What is being asked | In the listing below, find each line with the string "diabetes" and return it.

□ □ □ □ □

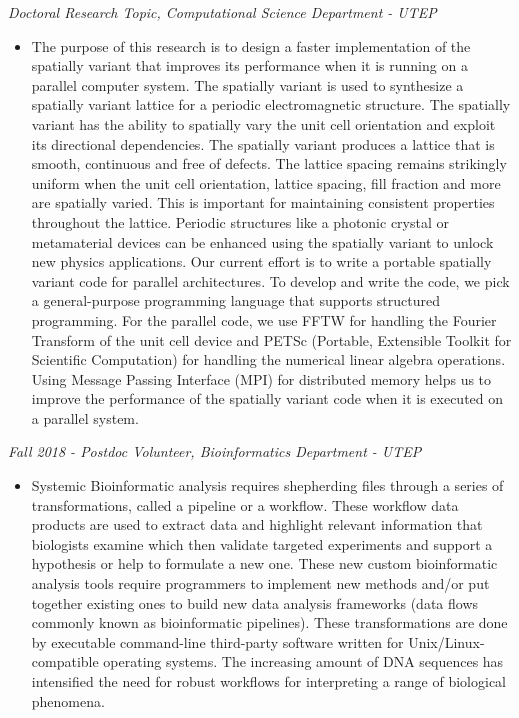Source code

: \documentclass[margin]{res}
\begin{document}
\begin{resume}
{\sl Doctoral Research Topic, Computational Science Department - UTEP} %
\begin{itemize}\itemsep -2pt
\item The purpose of this research is to design a faster implementation of the spatially variant that improves its performance when it is running on a parallel computer system. 
The spatially variant is used to synthesize a spatially variant lattice for a periodic electromagnetic structure. The spatially variant has the ability to spatially vary the unit
cell orientation and exploit its directional dependencies. The spatially variant produces a lattice that is smooth, continuous and free of defects. The lattice spacing remains strikingly
uniform when the unit cell orientation, lattice spacing, fill fraction and more are spatially varied. This is important for maintaining consistent properties throughout the lattice.
Periodic structures like a photonic crystal or metamaterial devices can be enhanced using the spatially variant to unlock new physics applications.
Our current effort is to write a portable spatially variant code for parallel architectures. To develop and write the code, we pick a general-purpose programming language
that supports structured programming. For the parallel code, we use FFTW for handling the Fourier Transform of the unit cell device and PETSc 
(Portable, Extensible Toolkit for Scientific Computation) for handling the numerical linear algebra operations. Using Message Passing Interface (MPI) for distributed memory
helps us to improve the performance of the spatially variant code when it is executed on a parallel system. 
\end{itemize}

{\sl Fall 2018 - Postdoc Volunteer, Bioinformatics Department - UTEP} %
\begin{itemize}\itemsep -2pt
\item Systemic Bioinformatic analysis requires shepherding files through a series of transformations, called a pipeline or a workflow.
These workflow data products are used to extract data and highlight relevant information that biologists examine which then validate targeted 
experiments and support a hypothesis or help to formulate a new one. These new custom bioinformatic analysis tools require programmers to implement
new methods and/or put together existing ones to build new data analysis frameworks (data flows commonly known as bioinformatic pipelines).
These transformations are done by executable command-line third-party software written for Unix/Linux-compatible operating systems. The increasing amount of DNA
sequences has intensified the need for robust workflows for interpreting a range of biological phenomena.
\end{itemize}


\end{resume}
\end{document}
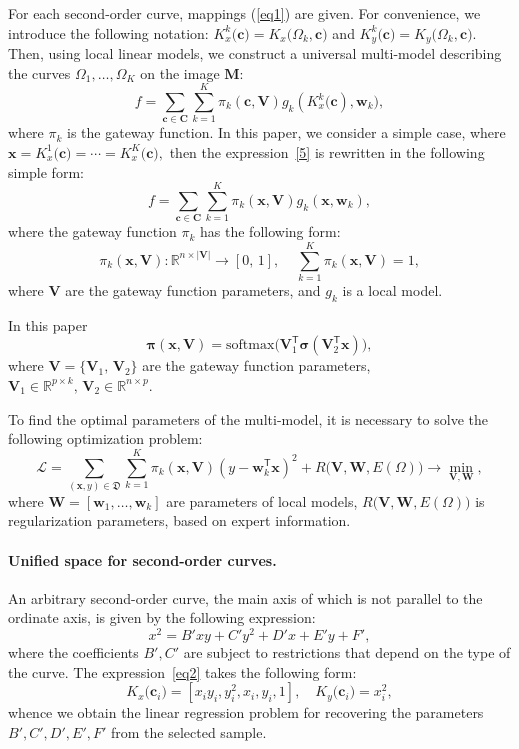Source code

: For each second-order curve, mappings (\ref{eq1}) are given. For convenience, we introduce the following notation: $K_x^k\bigr(\mathbf{c}\bigr) = K_x\bigr(\Omega_k, \mathbf{c}\bigr)$ and $K_y^k\bigr(\mathbf{c}\bigr) = K_y\bigr(\Omega_k, \mathbf{c}\bigr)$. Then, using local linear models, we construct a universal multi-model describing the curves $\Omega_1, \dots, \Omega_K$ on the image $\mathbf{M}$:
\[
\label{5}
	f = \sum\limits_{\mathbf{c} \in \mathbf{C}} \sum_{k = 1}^{K} \pi_k(\mathbf{c}, \mathbf{V})g_k(K^k_{x}\bigl(\mathbf{c}), \mathbf{w}_k), 
\]
where $\pi_k$ is the  gateway function. In this paper, we consider a simple case, where $\mathbf{x}=K^1_{x}\bigl(\mathbf{c})=\cdots=K^K_{x}\bigl(\mathbf{c}),$ then the expression~\eqref{5} is rewritten in the following simple form:
\[
\label{5_1}
	f = \sum\limits_{\mathbf{c} \in \mathbf{C}} \sum_{k = 1}^{K} \pi_k(\mathbf{x}, \mathbf{V})g_k(\mathbf{x}, \mathbf{w}_k), 
\]
where the gateway function $\pi_k$ has the following form:
\[
\label{6}
	\pi_k(\mathbf{x}, \mathbf{V}): \mathbb{R}^{n\times |\mathbf{V}|} \rightarrow [0, \, 1], \; \; \; \; \sum\limits_{k = 1}^{K}\pi_k(\mathbf{x}, \mathbf{V}) = 1,
\]
where $\mathbf{V}$ are the gateway function parameters, and $g_k$ is a local model.
    
In this paper
\[
    \boldsymbol{\pi}(\mathbf{x}, \mathbf{V}) = \text{softmax}\bigl(\mathbf{V}_1^{\mathsf{T}}\boldsymbol{\sigma}(\mathbf{V}_2^{\mathsf{T}}\mathbf{x}) \bigr),
\]
where $\mathbf{V} = \{ \mathbf{V}_1, \, \mathbf{V}_2\}$ are the gateway function parameters,
$\mathbf{V}_1 \in \mathbb{R}^{p \times k}, \, \mathbf{V}_2 \in \mathbb{R}^{n \times p}$. 

To find the optimal parameters of the multi-model, it is necessary to solve the following optimization problem:
\[\label{9}
\mathcal{L} = \sum\limits_{(\mathbf{x}, y) \in \mathfrak{D}} \sum\limits_{k = 1}^{K} \pi_k(\mathbf{x}, \mathbf{V})(y - \mathbf{w}_k^{\mathsf{T}}\mathbf{x})^2 + R\bigl(\mathbf{V}, \mathbf{W}, E(\Omega)\bigr) \rightarrow \min_{\mathbf{V}, \mathbf{W}},
\]
where $\mathbf{W} = [\mathbf{w}_1, \dots, \mathbf{w}_k]$ are  parameters of local models, $R\bigl(\mathbf{V}, \mathbf{W}, E(\Omega)\bigr)$ is regularization parameters, based on expert information.

\paragraph{ Unified space for second-order curves.} An arbitrary second-order curve, the main axis of which is not parallel to the ordinate axis, is given by the following expression:
\[
\label{st:coef}
x^2 = B'xy+C'y^2+D'x+E'y+F',
\]
where the coefficients $B ', C'$ are subject to restrictions that depend on the type of the curve. The expression~\eqref{eq2} takes the following form:
\[
\label{st:K_map}
K_x\bigr(\mathbf{c}_i\bigr)=\left[x_iy_i, y_i^2, x_i, y_i, 1\right], \quad K_y\bigr(\mathbf{c}_i\bigr)=x_i^2,
\]
whence we obtain the linear regression problem for recovering the parameters $ B ', C', D ', E', F '$ from the selected sample.


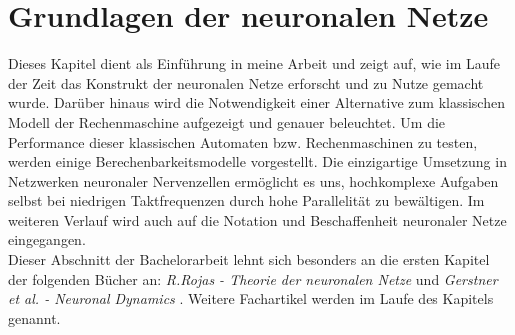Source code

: %
\chapter{Grundlagen der neuronalen Netze}
\label{chap:neuro}
%
	Dieses Kapitel dient als Einführung in meine Arbeit und zeigt auf, wie im Laufe der Zeit das Konstrukt der neuronalen Netze erforscht und zu Nutze gemacht wurde. Darüber hinaus wird die Notwendigkeit einer Alternative zum klassischen Modell der Rechenmaschine aufgezeigt und genauer beleuchtet. Um die Performance dieser klassischen Automaten bzw. Rechenmaschinen zu testen, werden einige Berechenbarkeitsmodelle vorgestellt. Die einzigartige Umsetzung in Netzwerken neuronaler Nervenzellen ermöglicht es uns, hochkomplexe Aufgaben selbst bei niedrigen Taktfrequenzen durch hohe Parallelität zu bewältigen. Im weiteren Verlauf wird auch auf die Notation und Beschaffenheit neuronaler Netze eingegangen. \\
	Dieser Abschnitt der Bachelorarbeit lehnt sich besonders an die ersten Kapitel der folgenden Bücher an: \textit{R.Rojas - Theorie der neuronalen Netze} \cite{TheorieNeuro} und \textit{Gerstner et al. - Neuronal Dynamics} \cite{NeuronalDynamics}. Weitere Fachartikel werden im Laufe des Kapitels genannt.

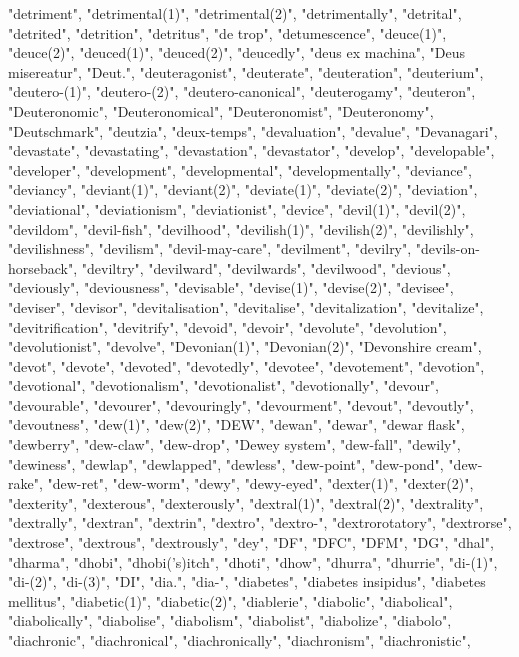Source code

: "detriment",
"detrimental(1)",
"detrimental(2)",
"detrimentally",
"detrital",
"detrited",
"detrition",
"detritus",
"de trop",
"detumescence",
"deuce(1)",
"deuce(2)",
"deuced(1)",
"deuced(2)",
"deucedly",
"deus ex machina",
"Deus misereatur",
"Deut.",
"deuteragonist",
"deuterate",
"deuteration",
"deuterium",
"deutero-(1)",
"deutero-(2)",
"deutero-canonical",
"deuterogamy",
"deuteron",
"Deuteronomic",
"Deuteronomical",
"Deuteronomist",
"Deuteronomy",
"Deutschmark",
"deutzia",
"deux-temps",
"devaluation",
"devalue",
"Devanagari",
"devastate",
"devastating",
"devastation",
"devastator",
"develop",
"developable",
"developer",
"development",
"developmental",
"developmentally",
"deviance",
"deviancy",
"deviant(1)",
"deviant(2)",
"deviate(1)",
"deviate(2)",
"deviation",
"deviational",
"deviationism",
"deviationist",
"device",
"devil(1)",
"devil(2)",
"devildom",
"devil-fish",
"devilhood",
"devilish(1)",
"devilish(2)",
"devilishly",
"devilishness",
"devilism",
"devil-may-care",
"devilment",
"devilry",
"devils-on-horseback",
"deviltry",
"devilward",
"devilwards",
"devilwood",
"devious",
"deviously",
"deviousness",
"devisable",
"devise(1)",
"devise(2)",
"devisee",
"deviser",
"devisor",
"devitalisation",
"devitalise",
"devitalization",
"devitalize",
"devitrification",
"devitrify",
"devoid",
"devoir",
"devolute",
"devolution",
"devolutionist",
"devolve",
"Devonian(1)",
"Devonian(2)",
"Devonshire cream",
"devot",
"devote",
"devoted",
"devotedly",
"devotee",
"devotement",
"devotion",
"devotional",
"devotionalism",
"devotionalist",
"devotionally",
"devour",
"devourable",
"devourer",
"devouringly",
"devourment",
"devout",
"devoutly",
"devoutness",
"dew(1)",
"dew(2)",
"DEW",
"dewan",
"dewar",
"dewar flask",
"dewberry",
"dew-claw",
"dew-drop",
"Dewey system",
"dew-fall",
"dewily",
"dewiness",
"dewlap",
"dewlapped",
"dewless",
"dew-point",
"dew-pond",
"dew-rake",
"dew-ret",
"dew-worm",
"dewy",
"dewy-eyed",
"dexter(1)",
"dexter(2)",
"dexterity",
"dexterous",
"dexterously",
"dextral(1)",
"dextral(2)",
"dextrality",
"dextrally",
"dextran",
"dextrin",
"dextro",
"dextro-",
"dextrorotatory",
"dextrorse",
"dextrose",
"dextrous",
"dextrously",
"dey",
"DF",
"DFC",
"DFM",
"DG",
"dhal",
"dharma",
"dhobi",
"dhobi('s)itch",
"dhoti",
"dhow",
"dhurra",
"dhurrie",
"di-(1)",
"di-(2)",
"di-(3)",
"DI",
"dia.",
"dia-",
"diabetes",
"diabetes insipidus",
"diabetes mellitus",
"diabetic(1)",
"diabetic(2)",
"diablerie",
"diabolic",
"diabolical",
"diabolically",
"diabolise",
"diabolism",
"diabolist",
"diabolize",
"diabolo",
"diachronic",
"diachronical",
"diachronically",
"diachronism",
"diachronistic",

□ □ □ □ □

Exercise result |
"diabetes",
"diabetes insipidus",
"diabetes mellitus",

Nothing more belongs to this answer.